- WHAT THIS TASK INVOLVES
Repeat, line for line, the entries printed below.

[Collected data entries]
= = =

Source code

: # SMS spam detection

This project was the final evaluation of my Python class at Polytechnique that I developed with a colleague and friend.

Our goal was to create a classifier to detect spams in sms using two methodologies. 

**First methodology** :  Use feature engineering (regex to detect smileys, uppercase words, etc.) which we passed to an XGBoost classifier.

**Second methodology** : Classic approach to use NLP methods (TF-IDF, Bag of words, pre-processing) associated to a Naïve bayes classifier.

= = =

- ANSWER SPACE
Source code

: # SMS spam detection

This project was the final evaluation of my Python class at Polytechnique that I developed with a colleague and friend.

Our goal was to create a classifier to detect spams in sms using two methodologies. 

**First methodology** :  Use feature engineering (regex to detect smileys, uppercase words, etc.) which we passed to an XGBoost classifier.

**Second methodology** : Classic approach to use NLP methods (TF-IDF, Bag of words, pre-processing) associated to a Naïve bayes classifier.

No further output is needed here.